On Saturday evening, exceptional striker Kylian Mbappé extended his contract with Paris Saint-Germain until 2025 – although everyone expected a move to Real Madrid. Including Real Madrid. Now Mbappé is absurdly overloaded, reports range from 120 to 300 million (!) in earnest money and from 60 to 100 million annual salaries, just because they can do it in Paris.

These are cynical, obscene sums. The even more significant turning point is probably the powers that Mbappé can exercise at PSG, he has a say in transfers and the selection of officials. So, 23-year-old Mbappé influences who coaches him. An unprecedented event.

“No one is bigger than the club,” said Bayern boss Oliver Kahn in the posse surrounding Robert Lewandowski. That may apply to Munich, but not necessarily to Europe’s super phalanx. Or not anymore. The Parisian actions make it clear how badly the system is suffering in that area in which sports washing is practiced, the instrumentalization of football for propaganda purposes.

PSG has been supported by Qatar since 2011, Manchester City by Abu Dhabi from the United Arab Emirates since 2008, and the latest locust is Saudi Arabia. The attack of the oil states, directed gigantism. The fact that a well-run club like Eintracht Frankfurt has won the European Cup more often (once) in the past 25 years than ManCity and PSG together is nice.

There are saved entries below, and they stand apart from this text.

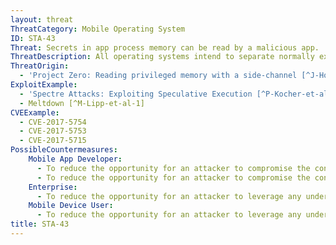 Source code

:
 ```yaml
---
layout: threat
ThreatCategory: Mobile Operating System
ID: STA-43
Threat: Secrets in app process memory can be read by a malicious app.
ThreatDescription: All operating systems intend to separate normally executed processes (e.g. excepting debuggers or similar environments that were specifically designed otherwise), thereby preventing one user-level process from accessing the memory allocated to another process in any way. Vulnerabilities in the design or implementation of the mobile OS, kernel, or the underlying computational hardware (e.g. CPU), may allow a malicious process to access memory locations allocated to another process. As a result, the attacker may be able to extract secrets (e.g. cryptographic keys, sensitive documents) from other processes, to potentially include the OS services or the kernel itself.
ThreatOrigin:
  - 'Project Zero: Reading privileged memory with a side-channel [^J-Horn-1]'
ExploitExample:
  - 'Spectre Attacks: Exploiting Speculative Execution [^P-Kocher-et-al-1]'
  - Meltdown [^M-Lipp-et-al-1]
CVEExample:
  - CVE-2017-5754
  - CVE-2017-5753
  - CVE-2017-5715
PossibleCountermeasures:
    Mobile App Developer:
      - To reduce the opportunity for an attacker to compromise the confidentiality of secrets in process memory, the memory location allocated to any secrets, such as cryptographic keys, should be explicitly overwritten as soon as its contents are no longer in use.
      - To reduce the opportunity for an attacker to compromise the confidentiality of secrets in process memory, secrets (e.g. cryptographic keys) should not be read into memory until they are needed as input to computations.
    Enterprise:
      - To reduce the opportunity for an attacker to leverage any underlying vulnerability in the mobile OS or computing hardware, apply OS security updates in a timely fashion.
    Mobile Device User:
      - To reduce the opportunity for an attacker to leverage any underlying vulnerability in the mobile OS or computing hardware, apply OS security updates in a timely fashion.
title: STA-43
---
```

Still. the noose will narrow, ever further, for Hellmann’s Frankfurter, Hoeneß’ Bayern and also Mintzlaff’s Leipziger. Last year, Real offered up to 200 million euros for Mbappé, who was so popular that he could play the parties off against each other to increase money and power. Clever or bold, you decide.

The Spanish league announced complaints to the EU, Uefa and French authorities. Such an agreement would threaten the economic stability of football as well as hundreds of thousands of jobs and the integrity of the sport if it were said it was scandalous because PSG had lost over 220 million in the previous season and had previously lost 700 million.

That’s not how it works, raged league boss Javier Tebas, condemning Mbappé’s contract volume as an “insult” to football. PSG President Nasser Al-Khelaifi is anyway “as dangerous as the Super League”, which a handful of renegades wanted to enforce a year ago. The revolution failed miserably. First of all.

The bad guys and the good guys? Oh yes. Real Madrid, proud and sophisticated and of course badly damaged by PSG, was a founding member of the Super League by the way.